#### SUPPLIED DATA ####

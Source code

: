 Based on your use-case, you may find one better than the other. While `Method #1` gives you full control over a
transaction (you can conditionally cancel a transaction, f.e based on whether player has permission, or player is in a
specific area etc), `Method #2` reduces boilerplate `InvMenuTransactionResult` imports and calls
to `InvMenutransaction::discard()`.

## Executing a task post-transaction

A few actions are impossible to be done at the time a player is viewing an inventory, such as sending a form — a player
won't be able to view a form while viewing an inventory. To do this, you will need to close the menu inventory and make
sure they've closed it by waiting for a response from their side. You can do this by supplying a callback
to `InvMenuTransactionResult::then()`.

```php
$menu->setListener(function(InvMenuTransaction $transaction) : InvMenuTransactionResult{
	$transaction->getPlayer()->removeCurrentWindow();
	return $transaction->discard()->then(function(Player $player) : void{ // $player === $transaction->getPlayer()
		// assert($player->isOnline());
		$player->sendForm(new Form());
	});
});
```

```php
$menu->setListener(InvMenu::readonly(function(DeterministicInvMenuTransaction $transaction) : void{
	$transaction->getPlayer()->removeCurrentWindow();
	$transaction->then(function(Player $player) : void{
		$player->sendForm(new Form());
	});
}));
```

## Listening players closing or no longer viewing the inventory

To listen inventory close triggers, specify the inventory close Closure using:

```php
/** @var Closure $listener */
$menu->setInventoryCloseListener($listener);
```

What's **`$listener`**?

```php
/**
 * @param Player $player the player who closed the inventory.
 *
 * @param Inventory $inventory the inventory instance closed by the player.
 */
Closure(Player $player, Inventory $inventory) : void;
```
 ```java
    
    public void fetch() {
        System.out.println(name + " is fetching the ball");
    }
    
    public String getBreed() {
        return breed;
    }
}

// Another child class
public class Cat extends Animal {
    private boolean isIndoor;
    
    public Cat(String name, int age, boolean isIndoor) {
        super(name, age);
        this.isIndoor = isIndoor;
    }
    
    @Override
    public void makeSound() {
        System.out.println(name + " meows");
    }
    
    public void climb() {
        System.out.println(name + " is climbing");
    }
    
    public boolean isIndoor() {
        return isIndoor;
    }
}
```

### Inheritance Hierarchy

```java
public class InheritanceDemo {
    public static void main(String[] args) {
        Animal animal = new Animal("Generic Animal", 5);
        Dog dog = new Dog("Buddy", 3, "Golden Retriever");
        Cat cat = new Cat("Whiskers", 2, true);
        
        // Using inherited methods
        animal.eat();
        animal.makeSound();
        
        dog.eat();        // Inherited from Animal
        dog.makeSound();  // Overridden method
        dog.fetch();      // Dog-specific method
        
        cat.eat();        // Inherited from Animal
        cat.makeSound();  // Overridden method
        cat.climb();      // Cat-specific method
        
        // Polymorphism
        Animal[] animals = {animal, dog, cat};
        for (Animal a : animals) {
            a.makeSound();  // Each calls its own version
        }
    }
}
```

####

TASK TO CARRY OUT>
From the entries, copy out each line containing the word "specific".

ANSWER SECTION>
specific area etc), `Method #2` reduces boilerplate `InvMenuTransactionResult` imports and calls
        dog.fetch();      // Dog-specific method
        cat.climb();      // Cat-specific method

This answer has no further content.